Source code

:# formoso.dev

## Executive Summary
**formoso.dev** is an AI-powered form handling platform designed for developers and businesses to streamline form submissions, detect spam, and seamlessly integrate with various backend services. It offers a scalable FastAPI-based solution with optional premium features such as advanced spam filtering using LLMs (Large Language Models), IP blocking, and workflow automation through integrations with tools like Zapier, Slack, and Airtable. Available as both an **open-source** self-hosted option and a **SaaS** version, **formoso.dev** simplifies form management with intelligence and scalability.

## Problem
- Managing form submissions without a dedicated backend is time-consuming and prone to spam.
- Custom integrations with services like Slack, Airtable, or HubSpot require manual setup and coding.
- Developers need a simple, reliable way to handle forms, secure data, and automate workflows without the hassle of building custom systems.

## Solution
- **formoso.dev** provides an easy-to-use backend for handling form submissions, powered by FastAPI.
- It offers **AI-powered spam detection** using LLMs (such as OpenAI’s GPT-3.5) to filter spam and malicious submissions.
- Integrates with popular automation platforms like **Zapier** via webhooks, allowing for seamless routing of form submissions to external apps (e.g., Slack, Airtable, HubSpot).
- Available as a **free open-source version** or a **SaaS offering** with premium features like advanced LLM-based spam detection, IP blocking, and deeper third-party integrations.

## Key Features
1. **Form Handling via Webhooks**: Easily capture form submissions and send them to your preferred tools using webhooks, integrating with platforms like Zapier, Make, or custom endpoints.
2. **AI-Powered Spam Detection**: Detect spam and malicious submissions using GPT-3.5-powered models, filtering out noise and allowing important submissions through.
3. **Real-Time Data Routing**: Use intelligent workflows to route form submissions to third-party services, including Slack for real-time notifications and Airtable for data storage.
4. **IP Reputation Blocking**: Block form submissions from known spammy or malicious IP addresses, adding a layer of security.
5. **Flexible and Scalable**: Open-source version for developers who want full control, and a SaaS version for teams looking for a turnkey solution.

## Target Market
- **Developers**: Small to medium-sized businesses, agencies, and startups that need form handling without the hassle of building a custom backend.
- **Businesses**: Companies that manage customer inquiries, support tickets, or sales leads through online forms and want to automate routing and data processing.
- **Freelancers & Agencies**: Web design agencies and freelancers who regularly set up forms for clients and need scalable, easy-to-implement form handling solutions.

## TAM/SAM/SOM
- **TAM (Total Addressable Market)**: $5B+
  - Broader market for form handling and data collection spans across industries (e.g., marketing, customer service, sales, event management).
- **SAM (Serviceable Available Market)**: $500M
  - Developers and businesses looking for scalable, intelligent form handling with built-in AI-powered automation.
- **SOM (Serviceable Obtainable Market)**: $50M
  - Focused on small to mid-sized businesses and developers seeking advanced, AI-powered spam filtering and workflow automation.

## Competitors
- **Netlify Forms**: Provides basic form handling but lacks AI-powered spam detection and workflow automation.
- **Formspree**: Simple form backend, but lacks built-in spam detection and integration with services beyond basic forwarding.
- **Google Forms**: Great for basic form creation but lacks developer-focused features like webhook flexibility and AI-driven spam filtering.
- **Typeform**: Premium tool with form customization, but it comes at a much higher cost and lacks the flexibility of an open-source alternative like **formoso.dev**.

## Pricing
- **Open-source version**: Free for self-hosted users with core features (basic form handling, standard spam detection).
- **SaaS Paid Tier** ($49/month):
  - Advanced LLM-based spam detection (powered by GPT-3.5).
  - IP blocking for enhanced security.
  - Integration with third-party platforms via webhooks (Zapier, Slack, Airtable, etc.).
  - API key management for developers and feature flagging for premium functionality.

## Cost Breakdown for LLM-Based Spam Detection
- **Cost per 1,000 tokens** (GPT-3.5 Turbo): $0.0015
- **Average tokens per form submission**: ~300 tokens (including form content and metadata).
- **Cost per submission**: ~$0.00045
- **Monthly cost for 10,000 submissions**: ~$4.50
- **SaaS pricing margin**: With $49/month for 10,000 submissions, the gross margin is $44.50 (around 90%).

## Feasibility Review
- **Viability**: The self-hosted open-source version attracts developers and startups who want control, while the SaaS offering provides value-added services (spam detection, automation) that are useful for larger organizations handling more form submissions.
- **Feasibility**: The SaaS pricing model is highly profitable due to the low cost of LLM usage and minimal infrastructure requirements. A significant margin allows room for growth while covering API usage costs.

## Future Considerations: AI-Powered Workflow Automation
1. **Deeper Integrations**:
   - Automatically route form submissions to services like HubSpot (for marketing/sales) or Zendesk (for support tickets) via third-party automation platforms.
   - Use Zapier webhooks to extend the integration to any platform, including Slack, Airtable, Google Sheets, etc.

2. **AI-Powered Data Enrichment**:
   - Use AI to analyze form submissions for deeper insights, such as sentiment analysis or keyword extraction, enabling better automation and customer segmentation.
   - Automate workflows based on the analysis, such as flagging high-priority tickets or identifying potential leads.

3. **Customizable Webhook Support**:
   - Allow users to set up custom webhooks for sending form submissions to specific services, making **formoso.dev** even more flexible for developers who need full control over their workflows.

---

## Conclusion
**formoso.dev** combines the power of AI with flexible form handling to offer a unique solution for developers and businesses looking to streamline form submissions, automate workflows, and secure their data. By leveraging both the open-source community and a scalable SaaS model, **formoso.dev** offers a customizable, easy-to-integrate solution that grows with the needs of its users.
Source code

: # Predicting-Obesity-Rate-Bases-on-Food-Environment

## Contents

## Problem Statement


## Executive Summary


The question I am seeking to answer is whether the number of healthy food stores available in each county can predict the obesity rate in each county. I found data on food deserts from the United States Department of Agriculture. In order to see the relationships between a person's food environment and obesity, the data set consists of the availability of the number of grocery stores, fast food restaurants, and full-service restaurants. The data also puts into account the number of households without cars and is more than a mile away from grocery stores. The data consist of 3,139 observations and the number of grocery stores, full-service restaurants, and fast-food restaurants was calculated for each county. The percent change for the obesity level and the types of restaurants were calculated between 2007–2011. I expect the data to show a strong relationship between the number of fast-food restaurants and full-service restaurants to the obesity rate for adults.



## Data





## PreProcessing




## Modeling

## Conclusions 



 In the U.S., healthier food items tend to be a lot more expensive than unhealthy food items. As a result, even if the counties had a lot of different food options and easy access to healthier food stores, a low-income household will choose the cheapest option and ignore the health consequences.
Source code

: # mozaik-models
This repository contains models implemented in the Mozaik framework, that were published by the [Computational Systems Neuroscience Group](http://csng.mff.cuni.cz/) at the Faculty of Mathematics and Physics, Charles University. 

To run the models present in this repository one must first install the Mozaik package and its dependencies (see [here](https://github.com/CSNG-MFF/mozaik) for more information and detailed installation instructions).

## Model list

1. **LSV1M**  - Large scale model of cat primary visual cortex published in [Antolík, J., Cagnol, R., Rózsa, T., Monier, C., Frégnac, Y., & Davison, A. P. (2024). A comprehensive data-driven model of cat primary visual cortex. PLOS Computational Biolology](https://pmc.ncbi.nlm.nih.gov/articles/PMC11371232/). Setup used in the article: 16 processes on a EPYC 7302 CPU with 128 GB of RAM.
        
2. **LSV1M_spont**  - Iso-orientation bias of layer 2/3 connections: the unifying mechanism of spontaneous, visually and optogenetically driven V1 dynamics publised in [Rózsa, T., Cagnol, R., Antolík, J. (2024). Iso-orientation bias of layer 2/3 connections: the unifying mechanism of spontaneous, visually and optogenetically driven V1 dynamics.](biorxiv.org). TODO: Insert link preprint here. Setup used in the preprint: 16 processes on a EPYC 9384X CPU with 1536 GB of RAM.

■ ■ ■ ■ ■ ■ ■

Problem to work on: Your reply should repeat the entire listing, word for word and complete.

Your solution:
Source code

:# formoso.dev

## Executive Summary
**formoso.dev** is an AI-powered form handling platform designed for developers and businesses to streamline form submissions, detect spam, and seamlessly integrate with various backend services. It offers a scalable FastAPI-based solution with optional premium features such as advanced spam filtering using LLMs (Large Language Models), IP blocking, and workflow automation through integrations with tools like Zapier, Slack, and Airtable. Available as both an **open-source** self-hosted option and a **SaaS** version, **formoso.dev** simplifies form management with intelligence and scalability.

## Problem
- Managing form submissions without a dedicated backend is time-consuming and prone to spam.
- Custom integrations with services like Slack, Airtable, or HubSpot require manual setup and coding.
- Developers need a simple, reliable way to handle forms, secure data, and automate workflows without the hassle of building custom systems.

## Solution
- **formoso.dev** provides an easy-to-use backend for handling form submissions, powered by FastAPI.
- It offers **AI-powered spam detection** using LLMs (such as OpenAI’s GPT-3.5) to filter spam and malicious submissions.
- Integrates with popular automation platforms like **Zapier** via webhooks, allowing for seamless routing of form submissions to external apps (e.g., Slack, Airtable, HubSpot).
- Available as a **free open-source version** or a **SaaS offering** with premium features like advanced LLM-based spam detection, IP blocking, and deeper third-party integrations.

## Key Features
1. **Form Handling via Webhooks**: Easily capture form submissions and send them to your preferred tools using webhooks, integrating with platforms like Zapier, Make, or custom endpoints.
2. **AI-Powered Spam Detection**: Detect spam and malicious submissions using GPT-3.5-powered models, filtering out noise and allowing important submissions through.
3. **Real-Time Data Routing**: Use intelligent workflows to route form submissions to third-party services, including Slack for real-time notifications and Airtable for data storage.
4. **IP Reputation Blocking**: Block form submissions from known spammy or malicious IP addresses, adding a layer of security.
5. **Flexible and Scalable**: Open-source version for developers who want full control, and a SaaS version for teams looking for a turnkey solution.

## Target Market
- **Developers**: Small to medium-sized businesses, agencies, and startups that need form handling without the hassle of building a custom backend.
- **Businesses**: Companies that manage customer inquiries, support tickets, or sales leads through online forms and want to automate routing and data processing.
- **Freelancers & Agencies**: Web design agencies and freelancers who regularly set up forms for clients and need scalable, easy-to-implement form handling solutions.

## TAM/SAM/SOM
- **TAM (Total Addressable Market)**: $5B+
  - Broader market for form handling and data collection spans across industries (e.g., marketing, customer service, sales, event management).
- **SAM (Serviceable Available Market)**: $500M
  - Developers and businesses looking for scalable, intelligent form handling with built-in AI-powered automation.
- **SOM (Serviceable Obtainable Market)**: $50M
  - Focused on small to mid-sized businesses and developers seeking advanced, AI-powered spam filtering and workflow automation.

## Competitors
- **Netlify Forms**: Provides basic form handling but lacks AI-powered spam detection and workflow automation.
- **Formspree**: Simple form backend, but lacks built-in spam detection and integration with services beyond basic forwarding.
- **Google Forms**: Great for basic form creation but lacks developer-focused features like webhook flexibility and AI-driven spam filtering.
- **Typeform**: Premium tool with form customization, but it comes at a much higher cost and lacks the flexibility of an open-source alternative like **formoso.dev**.

## Pricing
- **Open-source version**: Free for self-hosted users with core features (basic form handling, standard spam detection).
- **SaaS Paid Tier** ($49/month):
  - Advanced LLM-based spam detection (powered by GPT-3.5).
  - IP blocking for enhanced security.
  - Integration with third-party platforms via webhooks (Zapier, Slack, Airtable, etc.).
  - API key management for developers and feature flagging for premium functionality.

## Cost Breakdown for LLM-Based Spam Detection
- **Cost per 1,000 tokens** (GPT-3.5 Turbo): $0.0015
- **Average tokens per form submission**: ~300 tokens (including form content and metadata).
- **Cost per submission**: ~$0.00045
- **Monthly cost for 10,000 submissions**: ~$4.50
- **SaaS pricing margin**: With $49/month for 10,000 submissions, the gross margin is $44.50 (around 90%).

## Feasibility Review
- **Viability**: The self-hosted open-source version attracts developers and startups who want control, while the SaaS offering provides value-added services (spam detection, automation) that are useful for larger organizations handling more form submissions.
- **Feasibility**: The SaaS pricing model is highly profitable due to the low cost of LLM usage and minimal infrastructure requirements. A significant margin allows room for growth while covering API usage costs.

## Future Considerations: AI-Powered Workflow Automation
1. **Deeper Integrations**:
   - Automatically route form submissions to services like HubSpot (for marketing/sales) or Zendesk (for support tickets) via third-party automation platforms.
   - Use Zapier webhooks to extend the integration to any platform, including Slack, Airtable, Google Sheets, etc.

2. **AI-Powered Data Enrichment**:
   - Use AI to analyze form submissions for deeper insights, such as sentiment analysis or keyword extraction, enabling better automation and customer segmentation.
   - Automate workflows based on the analysis, such as flagging high-priority tickets or identifying potential leads.

3. **Customizable Webhook Support**:
   - Allow users to set up custom webhooks for sending form submissions to specific services, making **formoso.dev** even more flexible for developers who need full control over their workflows.

---

## Conclusion
**formoso.dev** combines the power of AI with flexible form handling to offer a unique solution for developers and businesses looking to streamline form submissions, automate workflows, and secure their data. By leveraging both the open-source community and a scalable SaaS model, **formoso.dev** offers a customizable, easy-to-integrate solution that grows with the needs of its users.
Source code

: # Predicting-Obesity-Rate-Bases-on-Food-Environment

## Contents

## Problem Statement


## Executive Summary


The question I am seeking to answer is whether the number of healthy food stores available in each county can predict the obesity rate in each county. I found data on food deserts from the United States Department of Agriculture. In order to see the relationships between a person's food environment and obesity, the data set consists of the availability of the number of grocery stores, fast food restaurants, and full-service restaurants. The data also puts into account the number of households without cars and is more than a mile away from grocery stores. The data consist of 3,139 observations and the number of grocery stores, full-service restaurants, and fast-food restaurants was calculated for each county. The percent change for the obesity level and the types of restaurants were calculated between 2007–2011. I expect the data to show a strong relationship between the number of fast-food restaurants and full-service restaurants to the obesity rate for adults.



## Data





## PreProcessing




## Modeling

## Conclusions 



 In the U.S., healthier food items tend to be a lot more expensive than unhealthy food items. As a result, even if the counties had a lot of different food options and easy access to healthier food stores, a low-income household will choose the cheapest option and ignore the health consequences.
Source code

: # mozaik-models
This repository contains models implemented in the Mozaik framework, that were published by the [Computational Systems Neuroscience Group](http://csng.mff.cuni.cz/) at the Faculty of Mathematics and Physics, Charles University. 

To run the models present in this repository one must first install the Mozaik package and its dependencies (see [here](https://github.com/CSNG-MFF/mozaik) for more information and detailed installation instructions).

## Model list

1. **LSV1M**  - Large scale model of cat primary visual cortex published in [Antolík, J., Cagnol, R., Rózsa, T., Monier, C., Frégnac, Y., & Davison, A. P. (2024). A comprehensive data-driven model of cat primary visual cortex. PLOS Computational Biolology](https://pmc.ncbi.nlm.nih.gov/articles/PMC11371232/). Setup used in the article: 16 processes on a EPYC 7302 CPU with 128 GB of RAM.
        
2. **LSV1M_spont**  - Iso-orientation bias of layer 2/3 connections: the unifying mechanism of spontaneous, visually and optogenetically driven V1 dynamics publised in [Rózsa, T., Cagnol, R., Antolík, J. (2024). Iso-orientation bias of layer 2/3 connections: the unifying mechanism of spontaneous, visually and optogenetically driven V1 dynamics.](biorxiv.org). TODO: Insert link preprint here. Setup used in the preprint: 16 processes on a EPYC 9384X CPU with 1536 GB of RAM.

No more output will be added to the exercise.